Converts, Wed, Jan 30 2013 #(1204)

Jan 30, 2013

Dear Prof Dawkins.

As a child, God to me was a big invisible man in the sky that made everything and kept me safe. (This is what my parents told me when I enquired where I came from or if I was scared)
As a teenager, God to me was someone I prayed to when I had been caught mis-behaving in school/home due to fear of the forthcoming punishments.
At around 17, I did become “born-again” and for a year, learnt as much as I could, which was mostly how to feel constantly guilty for lusting at attractive females and being prayed for, to rid me of my demons, that I was told had entered into me due to my impure thoughts and actions. I make light and joke of it now, but at the time this was very serious.
I backslid, with much guilt and anguish in my life for a number of years, but never stopped believing. I would feel guilty for not going back into the church and ensuring I would be saved, especially if I heard someone I knew had passed away.

During my “backsliding” years, I always had questions in my mind, such as “If you can only be saved by believing in Jesus and his resurrection, what If you don't get to hear this story? do you still go to everlasting hell?” I was told by a pastor friend, apparently everyone has heard of Jesus and that ignorance, like in law, is no excuse.
I started thinking about the Native Americans, Australians and others who had no idea about this Hebrew God-man until the Europeans arrived (with their guns, bibles and diseases !) and started thinking how sad it was all those millions of people would have to go to hell and it wasn't really their fault they weren't privy to this very important information for so long and when it did arrive, it came so brutally. God of Mercy – who knows every sparrow that passeth away? –

Still – my doubts were set but I couldn't rationalize properly what was going on, I had no alternatives to work from and without God things didn't make sense, yet deep down I knew with God they definately DID NOT make sense, until early 2007 I dared to read your book, “God Delusion”. What a relief – what true joy at last. I was free of needless guilt and my mind was open. I have read so much and been introduced to a whole new set of ideas and level of intellect I hadnot encountered previously.

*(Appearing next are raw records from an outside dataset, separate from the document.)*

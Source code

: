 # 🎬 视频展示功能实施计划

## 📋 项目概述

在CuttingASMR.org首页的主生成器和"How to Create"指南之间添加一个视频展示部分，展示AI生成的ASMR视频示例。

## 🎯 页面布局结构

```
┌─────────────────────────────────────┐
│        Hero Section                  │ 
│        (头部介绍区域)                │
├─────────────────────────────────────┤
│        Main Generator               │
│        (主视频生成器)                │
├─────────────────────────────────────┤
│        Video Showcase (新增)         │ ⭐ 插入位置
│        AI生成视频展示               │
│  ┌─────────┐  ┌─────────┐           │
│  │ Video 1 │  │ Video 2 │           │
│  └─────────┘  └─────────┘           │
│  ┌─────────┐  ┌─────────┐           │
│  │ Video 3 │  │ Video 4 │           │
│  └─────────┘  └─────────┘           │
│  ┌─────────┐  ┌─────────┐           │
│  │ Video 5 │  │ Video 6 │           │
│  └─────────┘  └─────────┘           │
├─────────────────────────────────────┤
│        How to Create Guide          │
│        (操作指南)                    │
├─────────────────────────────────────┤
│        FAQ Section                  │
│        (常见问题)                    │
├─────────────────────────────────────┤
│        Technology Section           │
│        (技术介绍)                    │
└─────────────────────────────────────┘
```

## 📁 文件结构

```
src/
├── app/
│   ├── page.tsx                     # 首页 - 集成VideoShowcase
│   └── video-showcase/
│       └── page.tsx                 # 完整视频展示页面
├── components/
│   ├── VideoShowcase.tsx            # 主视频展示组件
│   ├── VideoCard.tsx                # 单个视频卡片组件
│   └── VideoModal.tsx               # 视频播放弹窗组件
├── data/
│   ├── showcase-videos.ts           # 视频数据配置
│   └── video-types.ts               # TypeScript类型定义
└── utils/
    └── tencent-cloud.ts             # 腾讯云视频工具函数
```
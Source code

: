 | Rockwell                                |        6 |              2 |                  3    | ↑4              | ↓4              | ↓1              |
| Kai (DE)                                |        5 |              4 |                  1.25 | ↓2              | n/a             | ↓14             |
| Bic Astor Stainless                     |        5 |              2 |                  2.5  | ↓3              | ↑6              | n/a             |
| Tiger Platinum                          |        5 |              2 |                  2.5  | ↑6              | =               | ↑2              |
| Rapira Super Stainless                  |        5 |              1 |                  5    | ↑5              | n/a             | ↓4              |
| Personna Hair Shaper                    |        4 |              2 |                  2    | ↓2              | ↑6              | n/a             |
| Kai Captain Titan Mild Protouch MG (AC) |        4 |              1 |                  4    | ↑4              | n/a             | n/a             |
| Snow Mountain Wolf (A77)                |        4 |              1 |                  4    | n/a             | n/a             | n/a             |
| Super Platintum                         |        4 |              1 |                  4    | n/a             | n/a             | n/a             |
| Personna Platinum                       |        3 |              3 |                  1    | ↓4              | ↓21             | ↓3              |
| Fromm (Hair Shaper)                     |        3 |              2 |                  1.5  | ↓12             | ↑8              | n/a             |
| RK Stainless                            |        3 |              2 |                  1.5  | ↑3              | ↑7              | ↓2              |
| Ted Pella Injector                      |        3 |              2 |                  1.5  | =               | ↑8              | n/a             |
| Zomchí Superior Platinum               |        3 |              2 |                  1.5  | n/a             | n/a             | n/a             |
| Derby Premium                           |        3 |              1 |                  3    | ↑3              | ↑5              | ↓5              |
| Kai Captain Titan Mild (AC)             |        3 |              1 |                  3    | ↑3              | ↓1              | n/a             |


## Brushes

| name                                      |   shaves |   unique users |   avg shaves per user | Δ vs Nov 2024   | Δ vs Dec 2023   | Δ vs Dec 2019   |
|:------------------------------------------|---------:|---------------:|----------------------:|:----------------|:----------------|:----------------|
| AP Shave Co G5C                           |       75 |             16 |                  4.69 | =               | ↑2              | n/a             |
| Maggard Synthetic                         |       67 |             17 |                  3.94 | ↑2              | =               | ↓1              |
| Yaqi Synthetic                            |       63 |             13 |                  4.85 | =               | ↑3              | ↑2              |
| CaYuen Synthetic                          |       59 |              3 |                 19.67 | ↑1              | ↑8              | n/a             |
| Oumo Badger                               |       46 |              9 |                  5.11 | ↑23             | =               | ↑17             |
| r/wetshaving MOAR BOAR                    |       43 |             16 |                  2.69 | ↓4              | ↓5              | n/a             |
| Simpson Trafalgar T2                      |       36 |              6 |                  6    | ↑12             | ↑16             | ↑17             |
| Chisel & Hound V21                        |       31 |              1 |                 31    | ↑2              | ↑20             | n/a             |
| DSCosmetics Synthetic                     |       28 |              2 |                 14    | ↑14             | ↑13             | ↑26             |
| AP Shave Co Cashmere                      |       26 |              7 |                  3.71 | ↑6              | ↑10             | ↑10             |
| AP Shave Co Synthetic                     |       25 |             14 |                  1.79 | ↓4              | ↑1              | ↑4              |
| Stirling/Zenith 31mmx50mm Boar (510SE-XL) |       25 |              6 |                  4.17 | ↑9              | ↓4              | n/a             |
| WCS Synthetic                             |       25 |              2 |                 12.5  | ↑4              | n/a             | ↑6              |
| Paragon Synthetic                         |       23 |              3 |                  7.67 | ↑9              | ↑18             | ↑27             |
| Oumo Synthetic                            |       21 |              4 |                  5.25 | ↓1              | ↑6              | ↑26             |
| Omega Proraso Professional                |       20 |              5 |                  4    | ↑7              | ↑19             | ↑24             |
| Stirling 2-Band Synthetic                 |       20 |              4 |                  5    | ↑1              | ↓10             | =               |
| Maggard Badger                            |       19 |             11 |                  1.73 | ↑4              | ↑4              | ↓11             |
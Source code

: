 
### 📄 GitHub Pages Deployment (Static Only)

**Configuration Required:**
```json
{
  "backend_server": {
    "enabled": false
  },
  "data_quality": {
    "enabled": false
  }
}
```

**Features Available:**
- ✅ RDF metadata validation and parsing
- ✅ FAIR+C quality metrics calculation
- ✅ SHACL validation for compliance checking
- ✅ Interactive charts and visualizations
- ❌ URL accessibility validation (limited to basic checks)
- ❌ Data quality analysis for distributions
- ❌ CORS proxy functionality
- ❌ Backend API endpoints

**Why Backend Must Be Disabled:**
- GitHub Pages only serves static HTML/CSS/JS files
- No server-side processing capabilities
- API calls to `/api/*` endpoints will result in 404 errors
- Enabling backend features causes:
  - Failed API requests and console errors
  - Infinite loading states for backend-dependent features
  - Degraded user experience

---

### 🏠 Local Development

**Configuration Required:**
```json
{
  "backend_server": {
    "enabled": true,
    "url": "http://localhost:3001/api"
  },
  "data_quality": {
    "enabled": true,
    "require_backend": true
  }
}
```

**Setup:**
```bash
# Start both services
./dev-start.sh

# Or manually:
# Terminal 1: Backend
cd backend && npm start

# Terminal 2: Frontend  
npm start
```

I have re-discovered my childhood passion of space and the cosmos, marvelling at the works of Carl Sagan.
I have also re-discovered my passion of learning how things are the way they are – reading all your books, books on Einstein and many other scientific publications. Philosophy, ancient Greek, Roman, African and Chinese culture has become more interesting and makes more sense. Science is wonderful, I wish I took more care in this area at school.
I now feel genuine awe in my life. I have genuine astonishment and I believe I have become a far greater person as a result of finally acknowledging the truth….I don't believe in any kind of personal God ! Thank you Mr Dawkins.